O que diz a legislação brasileira a respeito dessa situação? Em primeiro lugar, a utilização do instituto da descoberta nessa hipótese não nos parece adequada. A descoberta, prevista no Código Civil, aplica-se às situações em que alguém acha coisa alheia perdida e tem o dever de encontrar seu legítimo proprietário ou poussuidor. O exemplo seria se a pessoa encontrasse uma carteira na rua, uma máquina fotográfica na praia, ou mesmo um computador na mesa do aeroporto. A legislação brasileira determina que o descobridor deve usar todos os meios para encontrar o verdadeiro possuidor ou proprietário da coisa achada. No caso de Palmas, o que ocorreu foi um depósito efetuado indevidamente pelo banco, ele não encontrou coisa perdida alheia.

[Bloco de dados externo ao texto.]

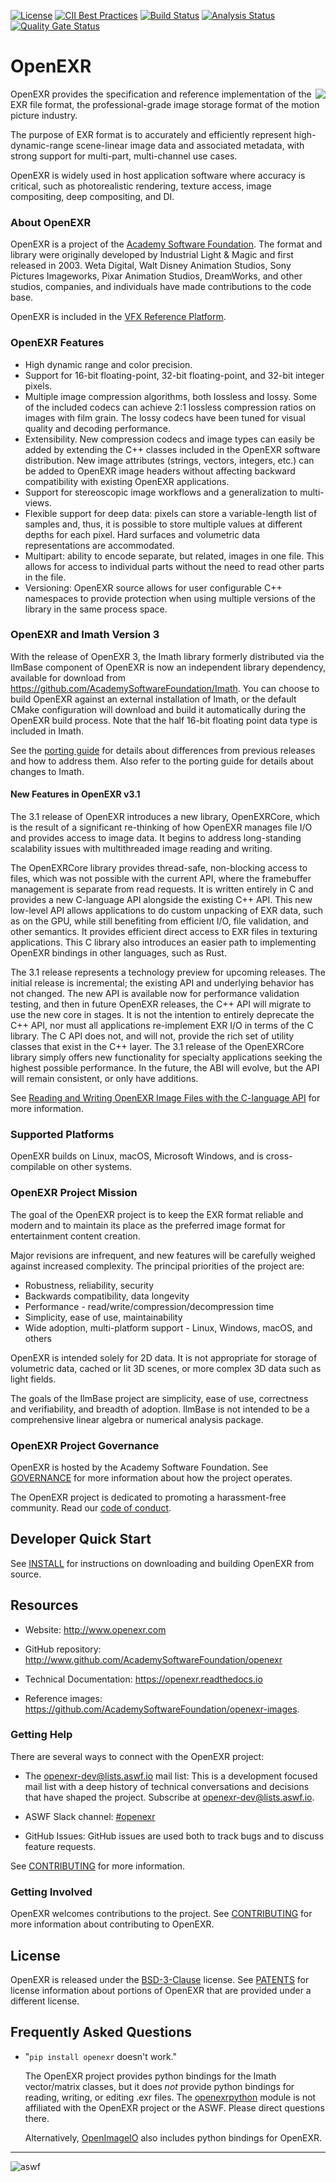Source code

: [![License](https://img.shields.io/github/license/AcademySoftwareFoundation/openexr)](LICENSE.md)
[![CII Best Practices](https://bestpractices.coreinfrastructure.org/projects/2799/badge)](https://bestpractices.coreinfrastructure.org/projects/2799)
[![Build Status](https://github.com/AcademySoftwareFoundation/openexr/workflows/CI/badge.svg)](https://github.com/AcademySoftwareFoundation/openexr/actions?query=workflow%3ACI)
[![Analysis Status](https://github.com/AcademySoftwareFoundation/openexr/workflows/Analysis/badge.svg)](https://github.com/AcademySoftwareFoundation/openexr/actions?query=workflow%3AAnalysis)
[![Quality Gate Status](https://sonarcloud.io/api/project_badges/measure?project=AcademySoftwareFoundation_openexr&metric=alert_status)](https://sonarcloud.io/dashboard?id=AcademySoftwareFoundation_openexr)

# OpenEXR

<img align="right" src="docs/images/windowExample1.png">

OpenEXR provides the specification and reference implementation of the
EXR file format, the professional-grade image storage format of the
motion picture industry.

The purpose of EXR format is to accurately and efficiently represent
high-dynamic-range scene-linear image data and associated metadata,
with strong support for multi-part, multi-channel use cases.

OpenEXR is widely used in host application software where accuracy is
critical, such as photorealistic rendering, texture access, image
compositing, deep compositing, and DI.

### About OpenEXR

OpenEXR is a project of the [Academy Software
Foundation](https://www.aswf.io).  The format and library were
originally developed by Industrial Light & Magic and first released
in 2003.  Weta Digital, Walt Disney Animation Studios, Sony Pictures
Imageworks, Pixar Animation Studios, DreamWorks, and other studios,
companies, and individuals have made contributions to the code base.

OpenEXR is included in the [VFX Reference
Platform](https://vfxplatform.com).

### OpenEXR Features

* High dynamic range and color precision.
* Support for 16-bit floating-point, 32-bit floating-point, and
  32-bit integer pixels.
* Multiple image compression algorithms, both lossless and lossy. Some of
  the included codecs can achieve 2:1 lossless compression ratios on images
  with film grain.  The lossy codecs have been tuned for visual quality and
  decoding performance.
* Extensibility. New compression codecs and image types can easily be added
  by extending the C++ classes included in the OpenEXR software distribution.
  New image attributes (strings, vectors, integers, etc.) can be added to
  OpenEXR image headers without affecting backward compatibility with
  existing OpenEXR applications. 
* Support for stereoscopic image workflows and a generalization
  to multi-views.
* Flexible support for deep data: pixels can store a variable-length list
  of samples and, thus, it is possible to store multiple values at different
  depths for each pixel. Hard surfaces and volumetric data representations
  are accommodated.
* Multipart: ability to encode separate, but related, images in one file.
  This allows for access to individual parts without the need to read other
  parts in the file.
* Versioning: OpenEXR source allows for user configurable C++
  namespaces to provide protection when using multiple versions of the
  library in the same process space.

### OpenEXR and Imath Version 3

With the release of OpenEXR 3, the Imath library formerly distributed
via the IlmBase component of OpenEXR is now an independent library
dependency, available for download from https://github.com/AcademySoftwareFoundation/Imath.
You can choose to build OpenEXR against an external installation of
Imath, or the default CMake configuration will download and build it
automatically during the OpenEXR build process.  Note that the half
16-bit floating point data type is included in Imath.

See the [porting
guide](https://github.com/AcademySoftwareFoundation/Imath/blob/main/docs/PortingGuide2-3.md)
for details about differences from previous releases and how to
address them. Also refer to the porting guide for details about
changes to Imath.

#### New Features in OpenEXR v3.1

The 3.1 release of OpenEXR introduces a new library, OpenEXRCore,
which is the result of a significant re-thinking of how OpenEXR
manages file I/O and provides access to image data. It begins to
address long-standing scalability issues with multithreaded image
reading and writing.

The OpenEXRCore library provides thread-safe, non-blocking access to
files, which was not possible with the current API, where the
framebuffer management is separate from read requests. It is written
entirely in C and provides a new C-language API alongside the existing
C++ API. This new low-level API allows applications to do custom
unpacking of EXR data, such as on the GPU, while still benefiting from
efficient I/O, file validation, and other semantics. It provides
efficient direct access to EXR files in texturing applications. This C
library also introduces an easier path to implementing OpenEXR
bindings in other languages, such as Rust.

The 3.1 release represents a technology preview for upcoming
releases. The initial release is incremental; the existing API and
underlying behavior has not changed. The new API is available now for
performance validation testing, and then in future OpenEXR releases,
the C++ API will migrate to use the new core in stages. It is not the
intention to entirely deprecate the C++ API, nor must all applications
re-implement EXR I/O in terms of the C library. The C API does not,
and will not, provide the rich set of utility classes that exist in
the C++ layer. The 3.1 release of the OpenEXRCore library simply
offers new functionality for specialty applications seeking the
highest possible performance. In the future, the ABI will evolve, but
the API will remain consistent, or only have additions.

See [Reading and Writing OpenEXR Image Files with the C-language
API](https://openexr.readthedocs.io/en/latest/OpenEXRCoreAPI.html)
for more information.

### Supported Platforms

OpenEXR builds on Linux, macOS, Microsoft Windows, and is
cross-compilable on other systems.

### OpenEXR Project Mission

The goal of the OpenEXR project is to keep the EXR format reliable and
modern and to maintain its place as the preferred image format for
entertainment content creation. 

Major revisions are infrequent, and new features will be carefully
weighed against increased complexity.  The principal priorities of the
project are:

* Robustness, reliability, security
* Backwards compatibility, data longevity
* Performance - read/write/compression/decompression time
* Simplicity, ease of use, maintainability
* Wide adoption, multi-platform support - Linux, Windows, macOS, and others

OpenEXR is intended solely for 2D data. It is not appropriate for
storage of volumetric data, cached or lit 3D scenes, or more complex
3D data such as light fields.

The goals of the IlmBase project are simplicity, ease of use,
correctness and verifiability, and breadth of adoption. IlmBase is not
intended to be a comprehensive linear algebra or numerical analysis
package.

### OpenEXR Project Governance

OpenEXR is hosted by the Academy Software Foundation. See
[GOVERNANCE](GOVERNANCE.md) for more information about how the project
operates.

The OpenEXR project is dedicated to promoting a harassment-free
community. Read our [code of conduct](CODE_OF_CONDUCT.md).

## Developer Quick Start

See [INSTALL](INSTALL.md) for instructions on downloading and building OpenEXR
from source.

## Resources

* Website: http://www.openexr.com

* GitHub repository: http://www.github.com/AcademySoftwareFoundation/openexr

* Technical Documentation: https://openexr.readthedocs.io

* Reference images: https://github.com/AcademySoftwareFoundation/openexr-images.

### Getting Help

There are several ways to connect with the OpenEXR project:

* The openexr-dev@lists.aswf.io mail list: This is a development
  focused mail list with a deep history of technical conversations and
  decisions that have shaped the project. Subscribe at
  [openexr-dev@lists.aswf.io](https://lists.aswf.io/g/openexr-dev).

* ASWF Slack channel: [#openexr](https://academysoftwarefdn.slack.com/archives/CMLRW4N73)
  
* GitHub Issues: GitHub issues are used both to track bugs and to
  discuss feature requests.

See [CONTRIBUTING](CONTRIBUTING.md) for more information.

### Getting Involved

OpenEXR welcomes contributions to the project. See
[CONTRIBUTING](CONTRIBUTING.md) for more information about
contributing to OpenEXR.

## License

OpenEXR is released under the [BSD-3-Clause](LICENSE) license. See
[PATENTS](PATENTS) for license information about portions of
OpenEXR that are provided under a different license.

## Frequently Asked Questions

* "``pip install openexr`` doesn't work."

  The OpenEXR project provides python bindings for the Imath
  vector/matrix classes, but it does *not* provide python bindings for
  reading, writing, or editing .exr files.  The
  [openexrpython](https://github.com/jamesbowman/openexrpython) module
  is not affiliated with the OpenEXR project or the ASWF. Please
  direct questions there.

  Alternatively,
  [OpenImageIO](https://sites.google.com/site/openimageio/home) also
  includes python bindings for OpenEXR.

---

![aswf](/ASWF/images/aswf.png)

O art. 876 do Código Civil dispõe que todo aquele que recebeu o que lhe não era devido fica obrigado a restituir o recebido. Além disso, o art. 884 do mesmo diploma legal afirma que aquele que, sem justa causa, se enriquecer à custa de outrem, será obrigado a restituir o indevidamente auferido, feita a atualização dos valores monetários. Então, o cliente não pode ficar com o dinheiro depositado indevidamente em sua conta. Não há previsão legal para isso.

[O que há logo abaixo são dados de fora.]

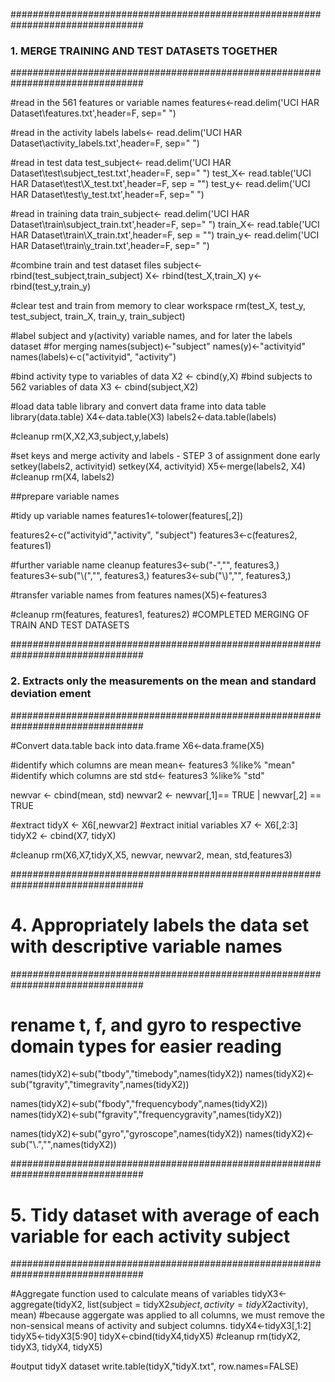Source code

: ################################################################################
### 1. MERGE TRAINING AND TEST DATASETS TOGETHER                               #
################################################################################

#read in the 561 features or variable names
features<-read.delim('UCI HAR Dataset\\features.txt',header=F, sep=" ")

#read in the activity labels
labels<- read.delim('UCI HAR Dataset\\activity_labels.txt',header=F, sep=" ")

#read in test data
test_subject<- read.delim('UCI HAR Dataset\\test\\subject_test.txt',header=F, sep=" ")
test_X<- read.table('UCI HAR Dataset\\test\\X_test.txt',header=F, sep = "")
test_y<- read.delim('UCI HAR Dataset\\test\\y_test.txt',header=F, sep=" ")

#read in training data
train_subject<- read.delim('UCI HAR Dataset\\train\\subject_train.txt',header=F, sep=" ")
train_X<- read.table('UCI HAR Dataset\\train\\X_train.txt',header=F, sep = "")
train_y<- read.delim('UCI HAR Dataset\\train\\y_train.txt',header=F, sep=" ")

#combine train and test dataset files
subject<-rbind(test_subject,train_subject)
X<- rbind(test_X,train_X)
y<- rbind(test_y,train_y)

#clear test and train from memory to clear workspace
rm(test_X, test_y, test_subject, train_X, train_y, train_subject)

#label subject and y(activity) variable names, and for later the labels dataset
#for merging
names(subject)<-"subject"
names(y)<-"activityid"
names(labels)<-c("activityid", "activity")

#bind activity type to variables of data
X2 <- cbind(y,X)
#bind subjects to 562 variables of data
X3 <- cbind(subject,X2)

#load data table library and convert data frame into data table
library(data.table)
X4<-data.table(X3)
labels2<-data.table(labels)

#cleanup
rm(X,X2,X3,subject,y,labels)

#set keys and merge activity and labels - STEP 3 of assignment done early
setkey(labels2, activityid)
setkey(X4, activityid)
X5<-merge(labels2, X4)
#cleanup
rm(X4, labels2)

##prepare variable names

#tidy up variable names
features1<-tolower(features[,2])

features2<-c("activityid","activity", "subject")
features3<-c(features2, features1)

#further variable name cleanup
features3<-sub("-","", features3,)
features3<-sub("\\(","", features3,)
features3<-sub("\\)","", features3,)

#transfer variable names from features
names(X5)<-features3

#cleanup
rm(features, features1, features2)
#COMPLETED MERGING OF TRAIN AND TEST DATASETS

################################################################################
### 2. Extracts only the measurements on the mean and standard deviation ement #
################################################################################

#Convert data.table back into data.frame
X6<-data.frame(X5)

#identify which columns are mean
mean<- features3 %like% "mean"
#identify which columns are std
std<- features3 %like% "std"

newvar <- cbind(mean, std)
newvar2 <- newvar[,1]== TRUE |  newvar[,2] == TRUE

#extract
tidyX <- X6[,newvar2]
#extract initial variables
X7 <- X6[,2:3]
tidyX2 <- cbind(X7, tidyX)

#cleanup
rm(X6,X7,tidyX,X5, newvar, newvar2, mean, std,features3)

################################################################################
# 4. Appropriately labels the data set with descriptive variable names         #
################################################################################

# rename t, f, and gyro to respective domain types for easier reading
names(tidyX2)<-sub("tbody","timebody",names(tidyX2))
names(tidyX2)<-sub("tgravity","timegravity",names(tidyX2))

names(tidyX2)<-sub("fbody","frequencybody",names(tidyX2))
names(tidyX2)<-sub("fgravity","frequencygravity",names(tidyX2))

names(tidyX2)<-sub("gyro","gyroscope",names(tidyX2))
names(tidyX2)<-sub("\\.","",names(tidyX2))

################################################################################
# 5. Tidy dataset with average of each variable for each activity subject      #
################################################################################

#Aggregate function used to calculate means of variables
tidyX3<-aggregate(tidyX2, list(subject = tidyX2$subject, activity=tidyX2$activity), mean)
#because aggergate was applied to all columns, we must remove the non-sensical means of activity and subject columns. 
tidyX4<-tidyX3[,1:2]
tidyX5<-tidyX3[5:90]
tidyX<-cbind(tidyX4,tidyX5)
#cleanup
rm(tidyX2, tidyX3, tidyX4, tidyX5)

#output tidyX dataset
write.table(tidyX,"tidyX.txt", row.names=FALSE)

Ademais, o art. 169 do Código Penal brasileiro prevê como crime um dos tipos de apropriação indébita, a apropriação de coisa havida por erro, caso fortuito ou força da natureza, com pena de detenção, de um mês a um ano, ou multa. Ou seja, é crime tipificado na legislação brasileira.

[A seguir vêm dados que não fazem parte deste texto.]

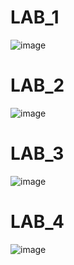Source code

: # LAB_1
![image](https://github.com/DanupatSangseekaew/MQTT_Lab_I/assets/100436724/3a7a6d59-9275-498a-bcbe-85f15ba60783)

# LAB_2
![image](https://github.com/DanupatSangseekaew/MQTT_Lab_I/assets/100436724/eae0dfdf-bbaa-4a08-b79f-f0178990d5d1)

# LAB_3
![image](https://github.com/DanupatSangseekaew/MQTT_Lab_I/assets/100436724/0762f203-c5d9-46ec-a1e0-df2343e9d7ab)

# LAB_4
![image](https://github.com/DanupatSangseekaew/MQTT_Lab_I/assets/100436724/af0675b0-033c-4d39-b149-719eb18c054a)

Se houver um depósito que o cliente não reconhece em sua conta, ele deve imediatamente entrar em contato com a instituição financeira para verificar o ocorrido e solucionar o problema. Nos casos de quantia de valores menores e o consumidor acabou gastando a quantia de boa-fé, mesmo assim ele deve devolver a quantia à instituição. Como a hipótese decorre de erro da instituição, ela deve fornecer meios adequados para que o consumidor restitua o valor sem que haja prejuízos a ele. Em situações que o depósito enganado trouxer algum prejuízo moral ou material ao consumidor, desde que devidamente comprovado ele pode sim pedir alguma reparação para isso. Mas tudo deve ser devidamente comprovado na justiça. Na hipótese desse motorista de Palmas, é possível a aplicação da litigância de má-fé que gera o dever de pagamento de multa (de 1% a 10% do valor da causa corrigido) e indenização dos eventuais prejuízos sofridos pela parte contrária, inclusive honorários advocatícios e despesas efetuadas.
Portanto, respondendo a pergunta do título dessa coluna, você não se torna milionário se uma instituição financeira depositar milhões de reais na sua conta, além de ter que devolver a quantia, você só terá direito a alguma indenização se houver comprovação de dano no caso concreto.